Records supplied:
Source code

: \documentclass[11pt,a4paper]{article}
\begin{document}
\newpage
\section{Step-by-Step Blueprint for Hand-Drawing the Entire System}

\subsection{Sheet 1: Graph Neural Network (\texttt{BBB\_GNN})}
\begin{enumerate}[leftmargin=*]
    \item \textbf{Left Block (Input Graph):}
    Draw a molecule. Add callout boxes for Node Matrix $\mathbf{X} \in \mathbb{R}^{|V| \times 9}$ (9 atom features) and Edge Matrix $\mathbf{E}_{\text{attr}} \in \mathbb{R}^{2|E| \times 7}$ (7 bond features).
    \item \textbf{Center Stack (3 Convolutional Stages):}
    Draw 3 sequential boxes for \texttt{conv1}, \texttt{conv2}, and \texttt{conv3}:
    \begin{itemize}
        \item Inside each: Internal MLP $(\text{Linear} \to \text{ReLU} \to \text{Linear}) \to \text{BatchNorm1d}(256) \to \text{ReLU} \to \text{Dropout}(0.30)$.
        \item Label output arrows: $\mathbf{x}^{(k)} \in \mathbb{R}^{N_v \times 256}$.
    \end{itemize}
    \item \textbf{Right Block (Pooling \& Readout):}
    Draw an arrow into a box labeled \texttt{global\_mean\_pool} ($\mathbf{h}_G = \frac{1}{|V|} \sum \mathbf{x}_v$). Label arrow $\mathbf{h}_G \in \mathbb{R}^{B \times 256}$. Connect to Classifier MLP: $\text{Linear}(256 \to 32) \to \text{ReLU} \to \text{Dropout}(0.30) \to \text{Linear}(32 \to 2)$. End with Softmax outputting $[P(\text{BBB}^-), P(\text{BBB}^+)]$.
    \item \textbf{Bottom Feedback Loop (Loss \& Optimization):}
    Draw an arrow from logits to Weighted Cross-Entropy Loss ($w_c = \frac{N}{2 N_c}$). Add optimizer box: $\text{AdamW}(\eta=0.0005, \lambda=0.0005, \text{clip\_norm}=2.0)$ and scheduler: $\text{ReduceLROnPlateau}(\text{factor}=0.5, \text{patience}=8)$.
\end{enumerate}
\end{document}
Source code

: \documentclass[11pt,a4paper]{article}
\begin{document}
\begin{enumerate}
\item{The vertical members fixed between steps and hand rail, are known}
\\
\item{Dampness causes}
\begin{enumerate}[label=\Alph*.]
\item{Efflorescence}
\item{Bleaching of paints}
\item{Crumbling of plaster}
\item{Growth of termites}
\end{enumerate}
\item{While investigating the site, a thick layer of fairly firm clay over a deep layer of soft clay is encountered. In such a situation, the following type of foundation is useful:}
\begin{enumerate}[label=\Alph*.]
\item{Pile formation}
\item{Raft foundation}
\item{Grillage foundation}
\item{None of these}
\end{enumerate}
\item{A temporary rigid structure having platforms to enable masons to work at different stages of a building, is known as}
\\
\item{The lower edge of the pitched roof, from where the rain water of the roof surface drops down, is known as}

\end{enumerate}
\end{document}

Brief: Write out each record exactly, without addition or omission.

Task response:
Source code

: \documentclass[11pt,a4paper]{article}
\begin{document}
\newpage
\section{Step-by-Step Blueprint for Hand-Drawing the Entire System}

\subsection{Sheet 1: Graph Neural Network (\texttt{BBB\_GNN})}
\begin{enumerate}[leftmargin=*]
    \item \textbf{Left Block (Input Graph):}
    Draw a molecule. Add callout boxes for Node Matrix $\mathbf{X} \in \mathbb{R}^{|V| \times 9}$ (9 atom features) and Edge Matrix $\mathbf{E}_{\text{attr}} \in \mathbb{R}^{2|E| \times 7}$ (7 bond features).
    \item \textbf{Center Stack (3 Convolutional Stages):}
    Draw 3 sequential boxes for \texttt{conv1}, \texttt{conv2}, and \texttt{conv3}:
    \begin{itemize}
        \item Inside each: Internal MLP $(\text{Linear} \to \text{ReLU} \to \text{Linear}) \to \text{BatchNorm1d}(256) \to \text{ReLU} \to \text{Dropout}(0.30)$.
        \item Label output arrows: $\mathbf{x}^{(k)} \in \mathbb{R}^{N_v \times 256}$.
    \end{itemize}
    \item \textbf{Right Block (Pooling \& Readout):}
    Draw an arrow into a box labeled \texttt{global\_mean\_pool} ($\mathbf{h}_G = \frac{1}{|V|} \sum \mathbf{x}_v$). Label arrow $\mathbf{h}_G \in \mathbb{R}^{B \times 256}$. Connect to Classifier MLP: $\text{Linear}(256 \to 32) \to \text{ReLU} \to \text{Dropout}(0.30) \to \text{Linear}(32 \to 2)$. End with Softmax outputting $[P(\text{BBB}^-), P(\text{BBB}^+)]$.
    \item \textbf{Bottom Feedback Loop (Loss \& Optimization):}
    Draw an arrow from logits to Weighted Cross-Entropy Loss ($w_c = \frac{N}{2 N_c}$). Add optimizer box: $\text{AdamW}(\eta=0.0005, \lambda=0.0005, \text{clip\_norm}=2.0)$ and scheduler: $\text{ReduceLROnPlateau}(\text{factor}=0.5, \text{patience}=8)$.
\end{enumerate}
\end{document}
Source code

: \documentclass[11pt,a4paper]{article}
\begin{document}
\begin{enumerate}
\item{The vertical members fixed between steps and hand rail, are known}
\\
\item{Dampness causes}
\begin{enumerate}[label=\Alph*.]
\item{Efflorescence}
\item{Bleaching of paints}
\item{Crumbling of plaster}
\item{Growth of termites}
\end{enumerate}
\item{While investigating the site, a thick layer of fairly firm clay over a deep layer of soft clay is encountered. In such a situation, the following type of foundation is useful:}
\begin{enumerate}[label=\Alph*.]
\item{Pile formation}
\item{Raft foundation}
\item{Grillage foundation}
\item{None of these}
\end{enumerate}
\item{A temporary rigid structure having platforms to enable masons to work at different stages of a building, is known as}
\\
\item{The lower edge of the pitched roof, from where the rain water of the roof surface drops down, is known as}

\end{enumerate}
\end{document}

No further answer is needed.